**Information:**
# # # # # # #

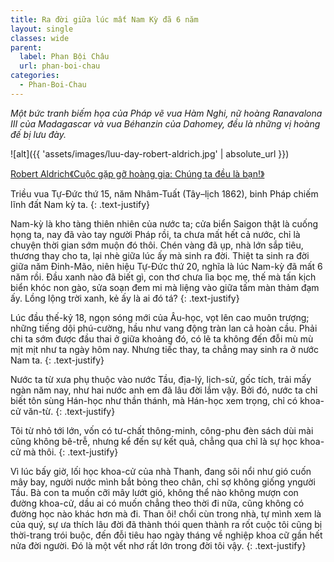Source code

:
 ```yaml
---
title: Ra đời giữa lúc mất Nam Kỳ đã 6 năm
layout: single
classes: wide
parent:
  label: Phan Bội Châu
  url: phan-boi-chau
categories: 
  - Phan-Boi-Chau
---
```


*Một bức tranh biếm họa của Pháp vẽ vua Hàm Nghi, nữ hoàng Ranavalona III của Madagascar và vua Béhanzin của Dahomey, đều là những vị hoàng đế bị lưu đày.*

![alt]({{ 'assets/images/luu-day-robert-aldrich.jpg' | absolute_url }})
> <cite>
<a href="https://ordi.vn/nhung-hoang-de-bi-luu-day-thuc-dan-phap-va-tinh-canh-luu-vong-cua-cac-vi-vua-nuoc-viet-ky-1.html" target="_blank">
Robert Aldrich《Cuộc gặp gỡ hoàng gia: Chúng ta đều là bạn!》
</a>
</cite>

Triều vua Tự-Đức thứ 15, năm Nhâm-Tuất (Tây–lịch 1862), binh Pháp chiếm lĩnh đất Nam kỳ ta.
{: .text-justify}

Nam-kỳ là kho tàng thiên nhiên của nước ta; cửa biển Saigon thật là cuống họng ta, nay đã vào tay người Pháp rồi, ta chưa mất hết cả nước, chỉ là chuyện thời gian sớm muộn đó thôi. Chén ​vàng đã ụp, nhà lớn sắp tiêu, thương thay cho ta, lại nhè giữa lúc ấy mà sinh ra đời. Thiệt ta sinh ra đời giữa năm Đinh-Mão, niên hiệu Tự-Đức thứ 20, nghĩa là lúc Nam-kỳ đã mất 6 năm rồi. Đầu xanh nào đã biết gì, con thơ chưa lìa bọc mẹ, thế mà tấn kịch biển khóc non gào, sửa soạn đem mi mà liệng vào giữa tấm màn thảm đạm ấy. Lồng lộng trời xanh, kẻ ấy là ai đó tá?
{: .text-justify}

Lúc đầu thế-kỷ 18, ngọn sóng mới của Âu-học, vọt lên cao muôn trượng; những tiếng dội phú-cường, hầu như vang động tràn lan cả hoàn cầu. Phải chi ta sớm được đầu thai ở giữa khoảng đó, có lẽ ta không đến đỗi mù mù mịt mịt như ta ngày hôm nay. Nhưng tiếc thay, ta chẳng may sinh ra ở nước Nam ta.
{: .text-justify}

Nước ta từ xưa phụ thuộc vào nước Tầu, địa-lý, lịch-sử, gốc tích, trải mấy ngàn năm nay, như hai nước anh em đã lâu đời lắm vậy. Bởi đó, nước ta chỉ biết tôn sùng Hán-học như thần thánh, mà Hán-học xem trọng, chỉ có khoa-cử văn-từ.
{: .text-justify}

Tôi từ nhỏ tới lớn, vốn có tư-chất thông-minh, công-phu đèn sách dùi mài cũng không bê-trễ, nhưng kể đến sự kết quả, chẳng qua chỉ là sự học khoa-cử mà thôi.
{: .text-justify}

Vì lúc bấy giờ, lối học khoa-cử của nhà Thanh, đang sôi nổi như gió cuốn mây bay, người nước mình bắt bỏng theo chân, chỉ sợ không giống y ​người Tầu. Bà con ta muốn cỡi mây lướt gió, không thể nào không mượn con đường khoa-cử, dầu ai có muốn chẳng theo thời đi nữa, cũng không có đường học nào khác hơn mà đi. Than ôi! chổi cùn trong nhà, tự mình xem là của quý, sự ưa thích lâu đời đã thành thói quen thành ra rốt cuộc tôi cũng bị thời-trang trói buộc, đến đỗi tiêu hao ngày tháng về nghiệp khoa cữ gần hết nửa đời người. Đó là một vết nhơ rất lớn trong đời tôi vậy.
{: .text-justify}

# # # # # # #

**Task brief:** Sift the material for lines with the string "lịch". Copy each one found.

**Your response:**
Triều vua Tự-Đức thứ 15, năm Nhâm-Tuất (Tây–lịch 1862), binh Pháp chiếm lĩnh đất Nam kỳ ta.
Nước ta từ xưa phụ thuộc vào nước Tầu, địa-lý, lịch-sử, gốc tích, trải mấy ngàn năm nay, như hai nước anh em đã lâu đời lắm vậy. Bởi đó, nước ta chỉ biết tôn sùng Hán-học như thần thánh, mà Hán-học xem trọng, chỉ có khoa-cử văn-từ.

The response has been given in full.